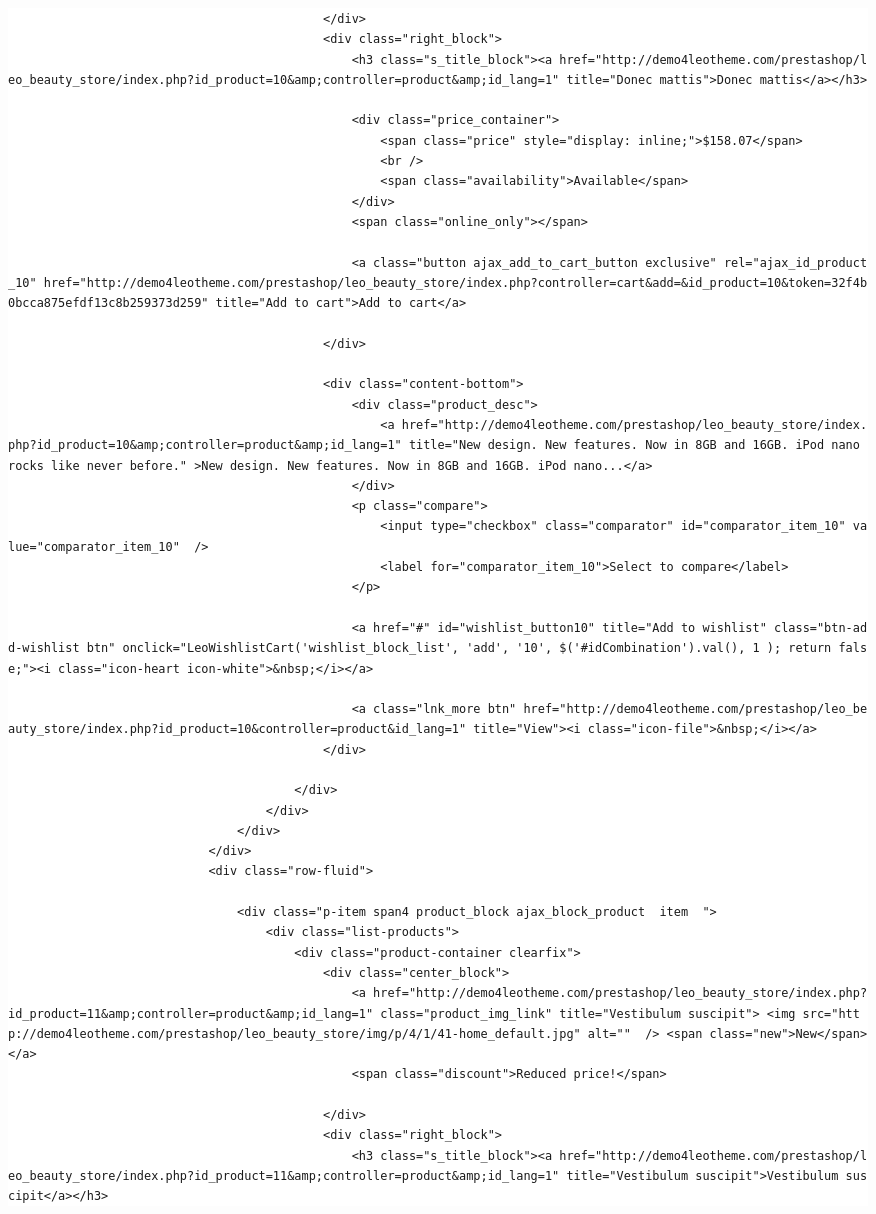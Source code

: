 												</div>
												<div class="right_block">
													<h3 class="s_title_block"><a href="http://demo4leotheme.com/prestashop/leo_beauty_store/index.php?id_product=10&amp;controller=product&amp;id_lang=1" title="Donec mattis">Donec mattis</a></h3>

													<div class="price_container">
														<span class="price" style="display: inline;">$158.07</span>
														<br />
														<span class="availability">Available</span>
													</div>
													<span class="online_only"></span>

													<a class="button ajax_add_to_cart_button exclusive" rel="ajax_id_product_10" href="http://demo4leotheme.com/prestashop/leo_beauty_store/index.php?controller=cart&add=&id_product=10&token=32f4b0bcca875efdf13c8b259373d259" title="Add to cart">Add to cart</a>

												</div>

												<div class="content-bottom">
													<div class="product_desc">
														<a href="http://demo4leotheme.com/prestashop/leo_beauty_store/index.php?id_product=10&amp;controller=product&amp;id_lang=1" title="New design. New features. Now in 8GB and 16GB. iPod nano rocks like never before." >New design. New features. Now in 8GB and 16GB. iPod nano...</a>
													</div>
													<p class="compare">
														<input type="checkbox" class="comparator" id="comparator_item_10" value="comparator_item_10"  />
														<label for="comparator_item_10">Select to compare</label>
													</p>

													<a href="#" id="wishlist_button10" title="Add to wishlist" class="btn-add-wishlist btn" onclick="LeoWishlistCart('wishlist_block_list', 'add', '10', $('#idCombination').val(), 1 ); return false;"><i class="icon-heart icon-white">&nbsp;</i></a>

													<a class="lnk_more btn" href="http://demo4leotheme.com/prestashop/leo_beauty_store/index.php?id_product=10&controller=product&id_lang=1" title="View"><i class="icon-file">&nbsp;</i></a>
												</div>

											</div>
										</div>
									</div>
								</div>
								<div class="row-fluid">

									<div class="p-item span4 product_block ajax_block_product  item  ">
										<div class="list-products">
											<div class="product-container clearfix">
												<div class="center_block">
													<a href="http://demo4leotheme.com/prestashop/leo_beauty_store/index.php?id_product=11&amp;controller=product&amp;id_lang=1" class="product_img_link" title="Vestibulum suscipit"> <img src="http://demo4leotheme.com/prestashop/leo_beauty_store/img/p/4/1/41-home_default.jpg" alt=""  /> <span class="new">New</span> </a>
													<span class="discount">Reduced price!</span>

												</div>
												<div class="right_block">
													<h3 class="s_title_block"><a href="http://demo4leotheme.com/prestashop/leo_beauty_store/index.php?id_product=11&amp;controller=product&amp;id_lang=1" title="Vestibulum suscipit">Vestibulum suscipit</a></h3>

____________________

* **Task prompt**: Produce a word-for-word version of the material, with no pictures included.

* **Expected answer**:
Source code

: 												</div>
												<div class="right_block">
													<h3 class="s_title_block"><a href="http://demo4leotheme.com/prestashop/leo_beauty_store/index.php?id_product=10&amp;controller=product&amp;id_lang=1" title="Donec mattis">Donec mattis</a></h3>

													<div class="price_container">
														<span class="price" style="display: inline;">$158.07</span>
														<br />
														<span class="availability">Available</span>
													</div>
													<span class="online_only"></span>

													<a class="button ajax_add_to_cart_button exclusive" rel="ajax_id_product_10" href="http://demo4leotheme.com/prestashop/leo_beauty_store/index.php?controller=cart&add=&id_product=10&token=32f4b0bcca875efdf13c8b259373d259" title="Add to cart">Add to cart</a>

												</div>

												<div class="content-bottom">
													<div class="product_desc">
														<a href="http://demo4leotheme.com/prestashop/leo_beauty_store/index.php?id_product=10&amp;controller=product&amp;id_lang=1" title="New design. New features. Now in 8GB and 16GB. iPod nano rocks like never before." >New design. New features. Now in 8GB and 16GB. iPod nano...</a>
													</div>
													<p class="compare">
														<input type="checkbox" class="comparator" id="comparator_item_10" value="comparator_item_10"  />
														<label for="comparator_item_10">Select to compare</label>
													</p>

													<a href="#" id="wishlist_button10" title="Add to wishlist" class="btn-add-wishlist btn" onclick="LeoWishlistCart('wishlist_block_list', 'add', '10', $('#idCombination').val(), 1 ); return false;"><i class="icon-heart icon-white">&nbsp;</i></a>

													<a class="lnk_more btn" href="http://demo4leotheme.com/prestashop/leo_beauty_store/index.php?id_product=10&controller=product&id_lang=1" title="View"><i class="icon-file">&nbsp;</i></a>
												</div>

											</div>
										</div>
									</div>
								</div>
								<div class="row-fluid">

									<div class="p-item span4 product_block ajax_block_product  item  ">
										<div class="list-products">
											<div class="product-container clearfix">
												<div class="center_block">
													<a href="http://demo4leotheme.com/prestashop/leo_beauty_store/index.php?id_product=11&amp;controller=product&amp;id_lang=1" class="product_img_link" title="Vestibulum suscipit"> <img src="http://demo4leotheme.com/prestashop/leo_beauty_store/img/p/4/1/41-home_default.jpg" alt=""  /> <span class="new">New</span> </a>
													<span class="discount">Reduced price!</span>

												</div>
												<div class="right_block">
													<h3 class="s_title_block"><a href="http://demo4leotheme.com/prestashop/leo_beauty_store/index.php?id_product=11&amp;controller=product&amp;id_lang=1" title="Vestibulum suscipit">Vestibulum suscipit</a></h3>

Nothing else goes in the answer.